The following control file is used to convert dcd files:

[INPUT]
psffile  = ../../1_setup/wbox.psf
reffile  = ../../1_setup/wbox.pdb
dcdfile  = ../../4_prod_remd/run_rep{}.dcd
remfile  = ../../4_prod_remd/run_rep{}.rem
logfile  = ../../4_prod_remd/run_rep{}.log

[OUTPUT]
pdbfile  = select.pdb
trjfile  = parmID{}.dcd
logfile  = parmID{}.log

[SELECTION]
group1           = segid:PROA
group2           = resno:2 and (an:N or an:CA or an:C or an:O)

[FITTING]
fitting_method   = TR+ROT
fitting_atom     = 2 
mass_weight      = YES

[OPTION]
check_only       = NO
convert_type     = PARAMETER
convert_ids      =              # (empty = all)
num_replicas     = 20
nsteps           = 4000000
exchange_period  = 2000
eneout_perio     = 2000
crdout_period    = 2000
trjout_format    = DCD 
trjout_type      = COOR+BOX
trjout_atom      = 1 
pbc_correct      = NO

Now we have sorted temperature log and DCD file which will be used in the following analysis steps.

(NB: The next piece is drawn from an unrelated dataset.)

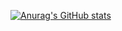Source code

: [![Anurag's GitHub stats](https://github-readme-stats.vercel.app/api?username=Chi-Ruei&hide=stars&theme=midnight-purple)](https://github.com/anuraghazra/github-readme-stats)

5.4. Plot potential energy distribution for each temperature

Now as we already sorted the log files for each temperature parameters, we plot potential energy distribution to ensure sufficient overlap between all parameters. First, grep command we extract potential energies and step number, similar to previous plot of replica index.

# change directory
$ cd ../4_plot_potential
$ ls
$ plot_potential.sh plot_potential.gnuplot

# make the file executable and use it
$ chmod u+x plot_potential.sh
$ ./plot_potential.sh

# plot potential energy distribution 
gnuplot plot_potential.gnuplot

The file “plot_potential.sh” contains the following commands:

# get potential energies for each temperature
grep "INFO:" ../3_sort/remd_parmID1_trialanine.log   | tail -n +2 | awk '{print $2, $5}' > potential_energy_rep1.log
...
...
grep "INFO:" ../3_sort/remd_parmID20_trialanine.log  | tail -n +2 | awk '{print $2, $5}' > potential_energy_rep20.log

The file “plot_potential.gnuplot” contains the following commands:

set terminal jpeg
set output "pot-tempretures.jpg"
set key below
set xlabel "Potential Energy kcal/mol"
set ylabel "Probability"
binwidth=50
bin(x,width)=width*floor(x/width)
ndata=2000
plot for [k=1:20] "potential_parmID".k.".log" u (bin($2,binwidth)):(1.0/ndata) t "Tempreture".k with lines smooth freq

As can bee seen from the figure the potential energies of all temperatures have good overlap.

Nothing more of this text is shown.